Stored data:
□ □ □ □ □ □ □

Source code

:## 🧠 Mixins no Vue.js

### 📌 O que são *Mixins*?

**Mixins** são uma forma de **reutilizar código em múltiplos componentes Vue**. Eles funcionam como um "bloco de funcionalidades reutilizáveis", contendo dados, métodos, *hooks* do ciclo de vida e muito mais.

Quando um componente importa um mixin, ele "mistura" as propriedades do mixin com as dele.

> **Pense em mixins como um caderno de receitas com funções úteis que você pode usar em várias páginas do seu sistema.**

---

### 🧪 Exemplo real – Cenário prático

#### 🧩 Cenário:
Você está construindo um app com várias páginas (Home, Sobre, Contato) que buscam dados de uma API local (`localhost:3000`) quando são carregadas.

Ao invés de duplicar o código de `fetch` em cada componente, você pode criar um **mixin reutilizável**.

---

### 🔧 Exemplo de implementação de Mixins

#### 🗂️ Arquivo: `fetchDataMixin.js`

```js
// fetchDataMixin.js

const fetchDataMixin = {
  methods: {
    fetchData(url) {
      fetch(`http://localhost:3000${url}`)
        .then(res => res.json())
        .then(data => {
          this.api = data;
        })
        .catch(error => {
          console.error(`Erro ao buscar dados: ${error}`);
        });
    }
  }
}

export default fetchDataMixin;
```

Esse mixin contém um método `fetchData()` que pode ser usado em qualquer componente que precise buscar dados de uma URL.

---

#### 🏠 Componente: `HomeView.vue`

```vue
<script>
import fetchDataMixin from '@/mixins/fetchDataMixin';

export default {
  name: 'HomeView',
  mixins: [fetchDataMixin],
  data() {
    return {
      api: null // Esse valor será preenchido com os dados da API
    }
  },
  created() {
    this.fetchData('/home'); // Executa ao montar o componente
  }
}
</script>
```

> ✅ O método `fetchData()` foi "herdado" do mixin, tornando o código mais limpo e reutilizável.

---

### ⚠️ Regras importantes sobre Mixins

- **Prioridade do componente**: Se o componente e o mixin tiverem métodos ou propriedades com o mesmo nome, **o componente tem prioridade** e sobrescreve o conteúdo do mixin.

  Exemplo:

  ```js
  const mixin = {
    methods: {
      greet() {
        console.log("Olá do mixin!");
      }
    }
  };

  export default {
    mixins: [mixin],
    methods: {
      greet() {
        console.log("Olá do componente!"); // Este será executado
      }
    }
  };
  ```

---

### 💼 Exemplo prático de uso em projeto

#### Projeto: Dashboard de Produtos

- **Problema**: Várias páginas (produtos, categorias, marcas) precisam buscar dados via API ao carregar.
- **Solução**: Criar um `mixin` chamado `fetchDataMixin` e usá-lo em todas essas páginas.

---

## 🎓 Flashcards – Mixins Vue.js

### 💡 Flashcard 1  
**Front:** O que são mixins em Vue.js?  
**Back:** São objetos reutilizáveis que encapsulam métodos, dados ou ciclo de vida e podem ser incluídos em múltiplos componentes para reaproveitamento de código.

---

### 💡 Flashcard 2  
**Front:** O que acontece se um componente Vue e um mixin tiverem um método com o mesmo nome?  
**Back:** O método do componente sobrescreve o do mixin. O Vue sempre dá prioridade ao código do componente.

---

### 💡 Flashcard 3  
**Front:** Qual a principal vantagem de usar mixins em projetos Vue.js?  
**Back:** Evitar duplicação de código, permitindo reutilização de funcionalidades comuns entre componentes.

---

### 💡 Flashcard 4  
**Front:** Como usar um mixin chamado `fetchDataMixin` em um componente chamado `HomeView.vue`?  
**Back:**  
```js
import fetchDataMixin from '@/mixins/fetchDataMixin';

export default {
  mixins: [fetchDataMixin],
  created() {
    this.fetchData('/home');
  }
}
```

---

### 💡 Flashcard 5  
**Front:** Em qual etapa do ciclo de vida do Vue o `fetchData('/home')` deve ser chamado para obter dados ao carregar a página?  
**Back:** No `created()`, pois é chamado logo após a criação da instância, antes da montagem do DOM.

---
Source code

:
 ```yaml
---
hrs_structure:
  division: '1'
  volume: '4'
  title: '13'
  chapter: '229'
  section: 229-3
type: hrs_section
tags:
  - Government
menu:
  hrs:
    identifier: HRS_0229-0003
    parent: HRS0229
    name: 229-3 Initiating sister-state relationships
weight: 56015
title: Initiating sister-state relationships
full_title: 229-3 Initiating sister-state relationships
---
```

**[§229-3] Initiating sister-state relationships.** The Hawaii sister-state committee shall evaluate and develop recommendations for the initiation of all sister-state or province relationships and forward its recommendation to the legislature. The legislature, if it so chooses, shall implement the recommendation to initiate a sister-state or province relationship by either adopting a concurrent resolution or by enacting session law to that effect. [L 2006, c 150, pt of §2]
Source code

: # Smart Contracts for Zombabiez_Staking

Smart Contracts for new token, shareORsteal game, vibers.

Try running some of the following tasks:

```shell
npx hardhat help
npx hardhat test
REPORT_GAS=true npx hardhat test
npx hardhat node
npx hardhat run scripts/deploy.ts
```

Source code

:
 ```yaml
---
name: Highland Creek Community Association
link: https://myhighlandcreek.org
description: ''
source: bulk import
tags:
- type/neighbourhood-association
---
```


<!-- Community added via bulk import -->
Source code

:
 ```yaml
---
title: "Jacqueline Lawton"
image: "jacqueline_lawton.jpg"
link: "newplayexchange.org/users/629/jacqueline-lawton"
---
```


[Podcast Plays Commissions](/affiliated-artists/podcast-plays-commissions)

□ □ □ □ □ □ □

■ Task instructions
What is the number of lines in the records that hold the word "Cenário"? Answer with that number by itself.

■ Task answer
2